━━━━━ The input ━━━━━

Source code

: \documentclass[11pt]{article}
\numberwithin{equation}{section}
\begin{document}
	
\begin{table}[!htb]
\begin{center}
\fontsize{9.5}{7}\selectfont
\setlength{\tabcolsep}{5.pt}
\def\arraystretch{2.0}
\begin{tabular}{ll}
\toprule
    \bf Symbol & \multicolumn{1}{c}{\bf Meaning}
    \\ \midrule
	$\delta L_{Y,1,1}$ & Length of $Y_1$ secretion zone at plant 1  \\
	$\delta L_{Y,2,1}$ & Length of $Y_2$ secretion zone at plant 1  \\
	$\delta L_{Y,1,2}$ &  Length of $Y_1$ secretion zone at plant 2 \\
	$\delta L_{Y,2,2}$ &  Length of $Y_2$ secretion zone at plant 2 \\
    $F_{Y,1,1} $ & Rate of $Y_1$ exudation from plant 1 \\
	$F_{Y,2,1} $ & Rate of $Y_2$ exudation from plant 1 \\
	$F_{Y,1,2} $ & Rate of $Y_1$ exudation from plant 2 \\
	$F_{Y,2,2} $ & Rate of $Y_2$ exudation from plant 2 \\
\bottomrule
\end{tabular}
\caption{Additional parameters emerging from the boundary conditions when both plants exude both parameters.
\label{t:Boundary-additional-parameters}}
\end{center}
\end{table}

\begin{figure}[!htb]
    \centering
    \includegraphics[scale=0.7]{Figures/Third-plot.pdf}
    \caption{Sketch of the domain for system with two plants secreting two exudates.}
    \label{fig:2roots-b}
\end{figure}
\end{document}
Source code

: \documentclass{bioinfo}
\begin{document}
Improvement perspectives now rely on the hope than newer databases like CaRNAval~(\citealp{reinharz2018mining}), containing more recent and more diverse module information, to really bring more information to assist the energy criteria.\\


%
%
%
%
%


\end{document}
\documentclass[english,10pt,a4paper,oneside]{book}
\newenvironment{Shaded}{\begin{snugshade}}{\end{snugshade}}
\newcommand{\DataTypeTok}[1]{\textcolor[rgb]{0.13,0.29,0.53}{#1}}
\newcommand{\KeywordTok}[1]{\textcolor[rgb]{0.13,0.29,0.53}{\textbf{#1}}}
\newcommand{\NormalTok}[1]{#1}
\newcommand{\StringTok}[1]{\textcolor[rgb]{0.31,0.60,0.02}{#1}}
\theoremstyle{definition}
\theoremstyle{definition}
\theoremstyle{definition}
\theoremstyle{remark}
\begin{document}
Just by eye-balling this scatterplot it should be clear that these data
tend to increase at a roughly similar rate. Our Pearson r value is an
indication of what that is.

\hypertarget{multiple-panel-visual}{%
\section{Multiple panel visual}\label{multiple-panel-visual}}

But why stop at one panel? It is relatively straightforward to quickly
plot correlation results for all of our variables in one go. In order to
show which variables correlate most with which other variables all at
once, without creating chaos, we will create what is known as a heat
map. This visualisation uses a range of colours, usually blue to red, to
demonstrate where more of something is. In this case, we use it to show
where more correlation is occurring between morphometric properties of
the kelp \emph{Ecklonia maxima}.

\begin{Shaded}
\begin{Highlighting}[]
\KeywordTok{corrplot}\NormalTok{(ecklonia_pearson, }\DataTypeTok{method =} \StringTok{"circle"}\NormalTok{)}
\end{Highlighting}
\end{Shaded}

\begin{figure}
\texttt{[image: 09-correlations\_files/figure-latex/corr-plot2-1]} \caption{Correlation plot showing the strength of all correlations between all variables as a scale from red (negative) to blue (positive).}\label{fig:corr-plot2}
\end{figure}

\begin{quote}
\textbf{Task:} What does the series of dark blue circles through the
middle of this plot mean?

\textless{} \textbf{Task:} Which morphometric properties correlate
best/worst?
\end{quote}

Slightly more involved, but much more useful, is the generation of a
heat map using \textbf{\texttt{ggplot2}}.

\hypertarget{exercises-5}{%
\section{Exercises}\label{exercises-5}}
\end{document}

━━━━━

From the records above, determine how many lines hold "documentclass" and give only that number.

3